> [Problem description] Report only how many lines in the listing below contain the string "Holding".

···

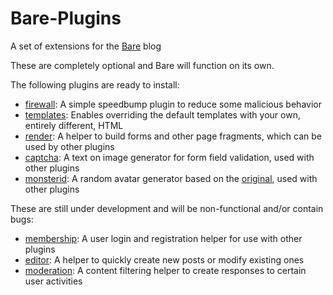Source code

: # Bare-Plugins
A set of extensions for the [Bare](https://github.com/cypnk/Bare) blog

These are completely optional and Bare will function on its own.


The following plugins are ready to install:
- [firewall](https://github.com/cypnk/Bare-Plugins/tree/master/firewall): A simple speedbump plugin to reduce some malicious behavior
- [templates](https://github.com/cypnk/Bare-Plugins/tree/master/templates): Enables overriding the default templates with your own, entirely different, HTML
- [render](https://github.com/cypnk/Bare-Plugins/tree/master/render): A helper to build forms and other page fragments, which can be used by other plugins
- [captcha](https://github.com/cypnk/Bare-Plugins/tree/master/captcha): A text on image generator for form field validation, used with other plugins
- [monsterid](https://github.com/cypnk/Bare-Plugins/tree/master/monsterid): A random avatar generator based on the [original](https://github.com/splitbrain/monsterID), used with other plugins


These are still under development and will be non-functional and/or contain bugs:
- [membership](https://github.com/cypnk/Bare-Plugins/tree/master/membership): A user login and registration helper for use with other plugins
- [editor](https://github.com/cypnk/Bare-Plugins/tree/master/editor): A helper to quickly create new posts or modify existing ones
- [moderation](https://github.com/cypnk/Bare-Plugins/tree/master/moderation): A content filtering helper to create responses to certain user activities

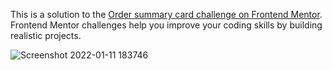 This is a solution to the [Order summary card challenge on Frontend Mentor](https://www.frontendmentor.io/challenges/order-summary-component-QlPmajDUj). Frontend Mentor challenges help you improve your coding skills by building realistic projects.

![Screenshot 2022-01-11 183746](https://user-images.githubusercontent.com/25287009/148983853-d7f665a3-4ef5-4d5c-bbd0-4ad54e23fe2d.png)
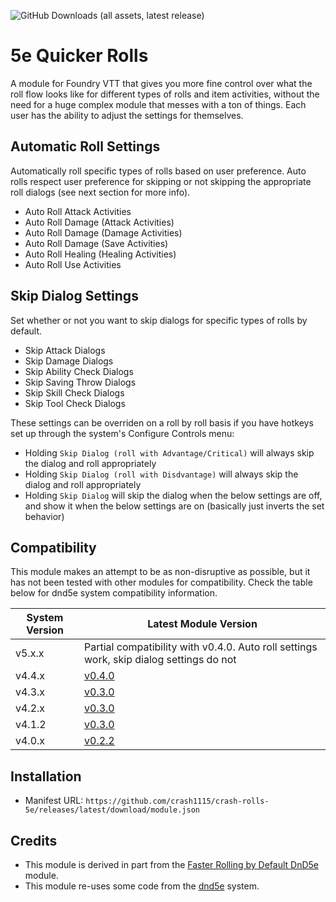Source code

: ![GitHub Downloads (all assets, latest release)](https://img.shields.io/github/downloads/crash1115/crash-rolls-5e/latest/total?style=flat-square)

# 5e Quicker Rolls
A module for Foundry VTT that gives you more fine control over what the roll flow looks like for different types of rolls and item activities, without the need for a huge complex module that messes with a ton of things. Each user has the ability to adjust the settings for themselves.

## Automatic Roll Settings
Automatically roll specific types of rolls based on user preference. Auto rolls respect user preference for skipping or not skipping the appropriate roll dialogs (see next section for more info).
- Auto Roll Attack Activities
- Auto Roll Damage (Attack Activities)
- Auto Roll Damage (Damage Activities)
- Auto Roll Damage (Save Activities)
- Auto Roll Healing (Healing Activities)
- Auto Roll Use Activities

## Skip Dialog Settings
Set whether or not you want to skip dialogs for specific types of rolls by default.
- Skip Attack Dialogs
- Skip Damage Dialogs
- Skip Ability Check Dialogs
- Skip Saving Throw Dialogs
- Skip Skill Check Dialogs
- Skip Tool Check Dialogs

These settings can be overriden on a roll by roll basis if you have hotkeys set up through the system's Configure Controls menu:
- Holding `Skip Dialog (roll with Advantage/Critical)` will always skip the dialog and roll appropriately
- Holding `Skip Dialog (roll with Disdvantage)` will always skip the dialog and roll appropriately
- Holding `Skip Dialog` will skip the dialog when the below settings are off, and show it when the below settings are on (basically just inverts the set behavior)

## Compatibility
This module makes an attempt to be as non-disruptive as possible, but it has not been tested with other modules for compatibility. Check the table below for dnd5e system compatibility information.

| System Version     | Latest Module Version                                                       |
| ------------------ | --------------------------------------------------------------------------- |
| v5.x.x             | Partial compatibility with v0.4.0. Auto roll settings work, skip dialog settings do not   |
| v4.4.x             | [v0.4.0](https://github.com/crash1115/crash-rolls-5e/releases/tag/0.4.0)    |
| v4.3.x             | [v0.3.0](https://github.com/crash1115/crash-rolls-5e/releases/tag/v0.3.0)   |
| v4.2.x             | [v0.3.0](https://github.com/crash1115/crash-rolls-5e/releases/tag/v0.3.0)   |
| v4.1.2             | [v0.3.0](https://github.com/crash1115/crash-rolls-5e/releases/tag/v0.3.0)   |
| v4.0.x             | [v0.2.2](https://github.com/crash1115/crash-rolls-5e/releases/tag/v0.2.2)   |

## Installation
- Manifest URL: `https://github.com/crash1115/crash-rolls-5e/releases/latest/download/module.json`

## Credits
- This module is derived in part from the [Faster Rolling by Default DnD5e](https://github.com/ElfFriend-DnD/foundryvtt-faster-rolling-by-default-5e) module.
- This module re-uses some code from the [dnd5e](https://github.com/foundryvtt/dnd5e) system.
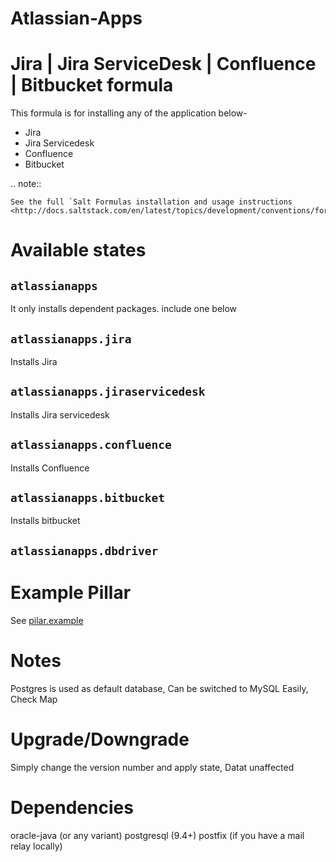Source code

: 
Atlassian-Apps
===============
Jira | Jira ServiceDesk | Confluence | Bitbucket formula
===============

This formula is for installing any of the application below-
* Jira
* Jira Servicedesk
* Confluence
* Bitbucket

.. note::

    See the full `Salt Formulas installation and usage instructions
    <http://docs.saltstack.com/en/latest/topics/development/conventions/formulas.html>`_.

Available states
================


``atlassianapps``
-----------------

It only installs dependent packages. include one below

``atlassianapps.jira``
------------------------

Installs Jira 

``atlassianapps.jiraservicedesk``
------------------------

Installs Jira servicedesk

``atlassianapps.confluence``
------------------------

Installs Confluence

``atlassianapps.bitbucket``
------------------------

Installs bitbucket

``atlassianapps.dbdriver``
------------------------


Example Pillar
==============
See [pilar.example](pillar.example)

Notes
=============
Postgres is used as default database, Can be switched to MySQL Easily, Check Map


Upgrade/Downgrade
=================
Simply change the version number and apply state, Datat unaffected


Dependencies
================
oracle-java (or any variant)
postgresql (9.4+)
postfix (if you have a mail relay locally)

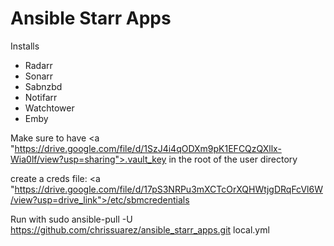 # Ansible Starr Apps

Installs

- Radarr
- Sonarr
- Sabnzbd
- Notifarr
- Watchtower
- Emby


Make sure to have <a "https://drive.google.com/file/d/1SzJ4i4qODXm9pK1EFCQzQXllx-Wia0lf/view?usp=sharing">.vault_key</a> in the root of the user directory

create a creds file: <a "https://drive.google.com/file/d/17pS3NRPu3mXCTcOrXQHWtjgDRqFcVl6W/view?usp=drive_link">/etc/sbmcredentials</a>


Run with
sudo ansible-pull -U https://github.com/chrissuarez/ansible_starr_apps.git local.yml
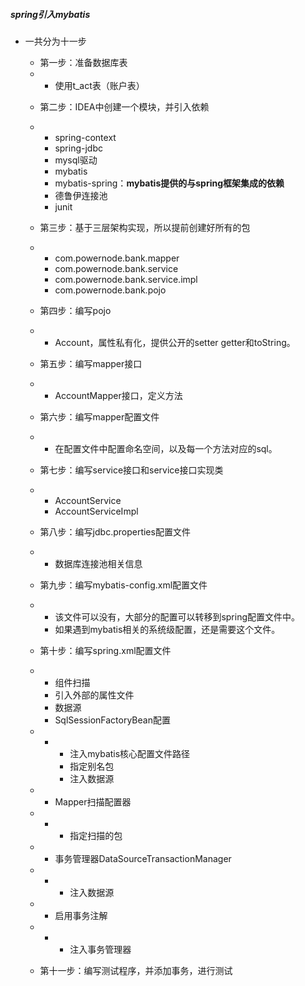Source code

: ##### spring引入mybatis

* 一共分为十一步

  * 第一步：准备数据库表

  - - 使用t_act表（账户表）

  - 第二步：IDEA中创建一个模块，并引入依赖

  - - spring-context
    - spring-jdbc
    - mysql驱动
    - mybatis
    - mybatis-spring：**mybatis提供的与spring框架集成的依赖**
    - 德鲁伊连接池
    - junit

  - 第三步：基于三层架构实现，所以提前创建好所有的包

  - - com.powernode.bank.mapper
    - com.powernode.bank.service
    - com.powernode.bank.service.impl
    - com.powernode.bank.pojo

  - 第四步：编写pojo

  - - Account，属性私有化，提供公开的setter getter和toString。

  - 第五步：编写mapper接口

  - - AccountMapper接口，定义方法

  - 第六步：编写mapper配置文件

  - - 在配置文件中配置命名空间，以及每一个方法对应的sql。

  - 第七步：编写service接口和service接口实现类

  - - AccountService
    - AccountServiceImpl

  - 第八步：编写jdbc.properties配置文件

  - - 数据库连接池相关信息

  - 第九步：编写mybatis-config.xml配置文件

  - - 该文件可以没有，大部分的配置可以转移到spring配置文件中。
    - 如果遇到mybatis相关的系统级配置，还是需要这个文件。

  - 第十步：编写spring.xml配置文件

  - - 组件扫描
    - 引入外部的属性文件
    - 数据源
    - SqlSessionFactoryBean配置

  - - - 注入mybatis核心配置文件路径
      - 指定别名包
      - 注入数据源

  - - Mapper扫描配置器

  - - - 指定扫描的包

  - - 事务管理器DataSourceTransactionManager

  - - - 注入数据源

  - - 启用事务注解

  - - - 注入事务管理器

  - 第十一步：编写测试程序，并添加事务，进行测试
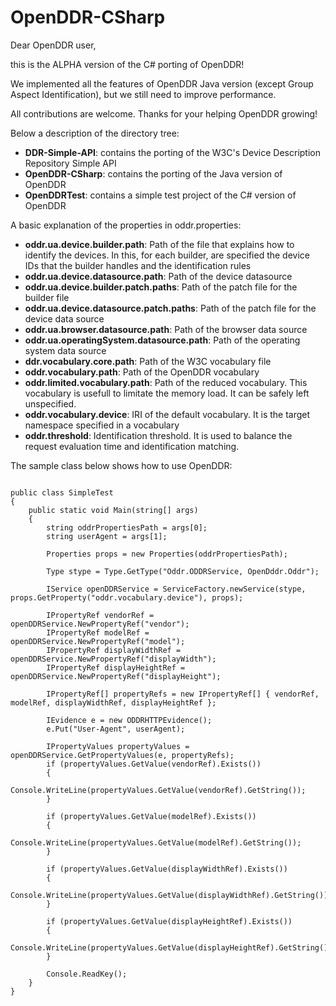 OpenDDR-CSharp
==============
Dear OpenDDR user, 

this is the ALPHA version of the C# porting of OpenDDR!

We implemented all the features of OpenDDR Java version (except Group Aspect Identification), but we still need to improve performance.

All contributions are welcome.
Thanks for your helping OpenDDR growing!


Below a description of the directory tree:
* __DDR-Simple-API__: contains the porting of the W3C's Device Description Repository Simple API 
* __OpenDDR-CSharp__: contains the porting of the Java version of OpenDDR
* __OpenDDRTest__: contains a simple test project of the C# version of OpenDDR


A basic explanation of the properties in oddr.properties:
* __oddr.ua.device.builder.path__: Path of the file that explains how to identify the devices. In this, for each builder, are specified the device IDs that the builder handles and the identification rules
* __oddr.ua.device.datasource.path__: Path of the device datasource
* __oddr.ua.device.builder.patch.paths__: Path of the patch file for the builder file
* __oddr.ua.device.datasource.patch.paths__: Path of the patch file for the device data source
* __oddr.ua.browser.datasource.path__: Path of the browser data source
* __oddr.ua.operatingSystem.datasource.path__: Path of the operating system data source
* __ddr.vocabulary.core.path__: Path of the W3C vocabulary file
* __oddr.vocabulary.path__: Path of the OpenDDR vocabulary
* __oddr.limited.vocabulary.path__: Path of the reduced vocabulary. This vocabulary is usefull to limitate the memory load. It can be safely left unspecified.
* __oddr.vocabulary.device__: IRI of the default vocabulary. It is the target namespace specified in a vocabulary
* __oddr.threshold__: Identification threshold. It is used to balance the request evaluation time and identification matching.

The sample class below shows how to use OpenDDR: 

<pre><code>
public class SimpleTest
{
	public static void Main(string[] args)
	{
		string oddrPropertiesPath = args[0];
		string userAgent = args[1];

		Properties props = new Properties(oddrPropertiesPath);

		Type stype = Type.GetType("Oddr.ODDRService, OpenDddr.Oddr");

		IService openDDRService = ServiceFactory.newService(stype, props.GetProperty("oddr.vocabulary.device"), props);

		IPropertyRef vendorRef = openDDRService.NewPropertyRef("vendor");
		IPropertyRef modelRef = openDDRService.NewPropertyRef("model");
		IPropertyRef displayWidthRef = openDDRService.NewPropertyRef("displayWidth");
		IPropertyRef displayHeightRef = openDDRService.NewPropertyRef("displayHeight");

		IPropertyRef[] propertyRefs = new IPropertyRef[] { vendorRef, modelRef, displayWidthRef, displayHeightRef };

		IEvidence e = new ODDRHTTPEvidence();
		e.Put("User-Agent", userAgent);

		IPropertyValues propertyValues = openDDRService.GetPropertyValues(e, propertyRefs);
		if (propertyValues.GetValue(vendorRef).Exists())
		{
			Console.WriteLine(propertyValues.GetValue(vendorRef).GetString());
		}

		if (propertyValues.GetValue(modelRef).Exists())
		{
			Console.WriteLine(propertyValues.GetValue(modelRef).GetString());
		}

		if (propertyValues.GetValue(displayWidthRef).Exists())
		{
			Console.WriteLine(propertyValues.GetValue(displayWidthRef).GetString());
		}

		if (propertyValues.GetValue(displayHeightRef).Exists())
		{
			Console.WriteLine(propertyValues.GetValue(displayHeightRef).GetString());
		}

		Console.ReadKey();
	}
}
</code></pre>

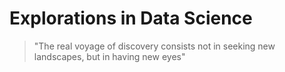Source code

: # Explorations in Data Science 

> "The real voyage of discovery consists not in seeking new landscapes, but in having new eyes"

···

> [Your solution] 3